Photograph by Scott Frances

Completed in 1973, the home was commissioned by the Douglases after they contacted Meier to buy the blueprints for his earlier Smith House in Connecticut.

“I replied that while I was not prepared to sell the drawings I would certainly be willing to design a new house for them along similar lines,” said the architect.

Photograph by James Haefner

He first started designing for a site on a residential subdivision in northern Michigan, but the developer dismissed the proposal because it didn’t have a pitched roof.

“To my delight, the Douglases responded to this impasse by promptly selling the plot and looking for another site, and that was the beginning of a very gratifying collaboration,” Meier said.

Photograph by James Haefner

They found a remote spot close to Harbor Springs – a steep patch of forested land that slopes down to Lake Michigan.

Its topography and orientation towards the water means that the 4,500-square-foot (418-square-metre) house has to be entered on the top of its five stories, accessed from the street via a bridge.
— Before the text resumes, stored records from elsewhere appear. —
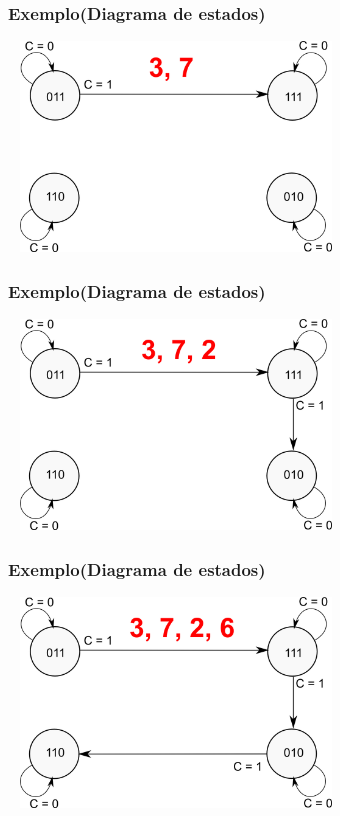 \documentclass{beamer}
\begin{document}
\begin{frame}
  \frametitle{Exemplo(Diagrama de estados)}
  \begin{center}
    \includegraphics[height = 2.2in, width = 3.5in]{exemplo_projeto_2.png}
  \end{center}
\end{frame}

\begin{frame}
  \frametitle{Exemplo(Diagrama de estados)}
  \begin{center}
    \includegraphics[height = 2.2in, width = 3.5in]{exemplo_projeto_3.png}
  \end{center}
\end{frame}

\begin{frame}
  \frametitle{Exemplo(Diagrama de estados)}
  \begin{center}
    \includegraphics[height = 2.2in, width = 3.5in]{exemplo_projeto_4.png}
  \end{center}
\end{frame}
\end{document}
Photograph by Scott Frances

“It is truly a house of opposites: to leave the house for instance, you go up instead of down,” said Meier.

Private rooms are located on this side of the building, where the facade is pierced by square apertures and horizontal strip windows.

Photograph by Scott Frances

The entertaining spaces of the opposite side feature expansive sections of glazing that look out over the trees to the lake beyond.

“Usually when people enter a house, they expect the outside to be brought in, but in the Douglas House, the opposite occurs: you are transported outside, over the lake and into the trees,” Meier said.

Photograph by Scott Frances

The entrance vestibule leads to a decked roof terrace, and offers glimpses down to the living and dining areas through voids.

A fireplace is located opposite the entry, but is two storeys below the door. Stainless-steel smokestacks on the outside rise up past the roof level to mark its location.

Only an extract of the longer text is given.